# Available records
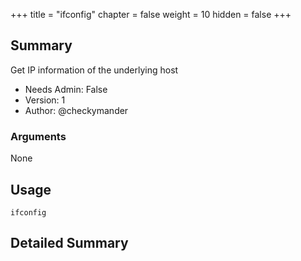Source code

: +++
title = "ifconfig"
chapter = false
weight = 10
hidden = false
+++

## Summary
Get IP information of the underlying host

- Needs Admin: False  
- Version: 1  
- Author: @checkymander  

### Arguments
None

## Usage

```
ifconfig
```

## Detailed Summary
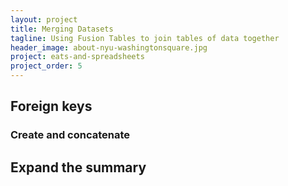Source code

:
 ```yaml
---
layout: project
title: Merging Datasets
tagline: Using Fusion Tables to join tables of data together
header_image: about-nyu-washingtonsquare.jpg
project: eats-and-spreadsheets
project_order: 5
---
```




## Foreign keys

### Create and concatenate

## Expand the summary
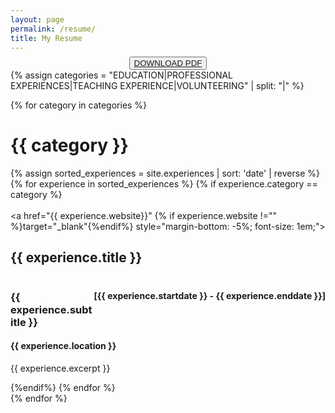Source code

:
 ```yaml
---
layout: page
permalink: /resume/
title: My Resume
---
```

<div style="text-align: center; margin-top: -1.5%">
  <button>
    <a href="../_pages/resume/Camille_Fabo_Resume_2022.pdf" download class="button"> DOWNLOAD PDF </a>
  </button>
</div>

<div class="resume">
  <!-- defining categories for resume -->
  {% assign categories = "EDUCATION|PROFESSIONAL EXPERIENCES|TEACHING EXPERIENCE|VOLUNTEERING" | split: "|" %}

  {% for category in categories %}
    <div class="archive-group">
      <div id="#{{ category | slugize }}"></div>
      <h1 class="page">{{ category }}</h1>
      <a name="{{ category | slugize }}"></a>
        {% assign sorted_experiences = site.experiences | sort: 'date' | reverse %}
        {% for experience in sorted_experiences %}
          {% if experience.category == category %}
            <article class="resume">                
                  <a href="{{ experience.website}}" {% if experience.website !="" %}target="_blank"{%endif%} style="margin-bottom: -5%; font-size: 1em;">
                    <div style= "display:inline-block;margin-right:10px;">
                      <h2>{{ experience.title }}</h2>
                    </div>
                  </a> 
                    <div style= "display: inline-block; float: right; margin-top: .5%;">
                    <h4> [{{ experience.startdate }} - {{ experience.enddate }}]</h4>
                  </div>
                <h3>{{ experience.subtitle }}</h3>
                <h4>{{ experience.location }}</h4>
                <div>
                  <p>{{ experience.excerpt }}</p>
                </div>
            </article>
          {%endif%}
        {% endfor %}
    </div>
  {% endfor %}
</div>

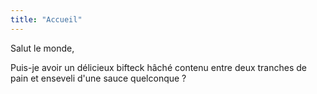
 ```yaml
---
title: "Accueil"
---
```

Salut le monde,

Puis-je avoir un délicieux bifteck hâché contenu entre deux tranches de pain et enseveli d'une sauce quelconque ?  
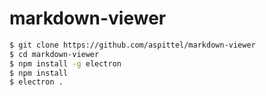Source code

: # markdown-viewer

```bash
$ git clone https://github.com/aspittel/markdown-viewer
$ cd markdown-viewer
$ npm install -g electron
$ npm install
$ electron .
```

# Problem statement
Across the listing above, find all lines where the word "right" is present and copy them.

# Final answer
                    <div style= "display:inline-block;margin-right:10px;">
                    <div style= "display: inline-block; float: right; margin-top: .5%;">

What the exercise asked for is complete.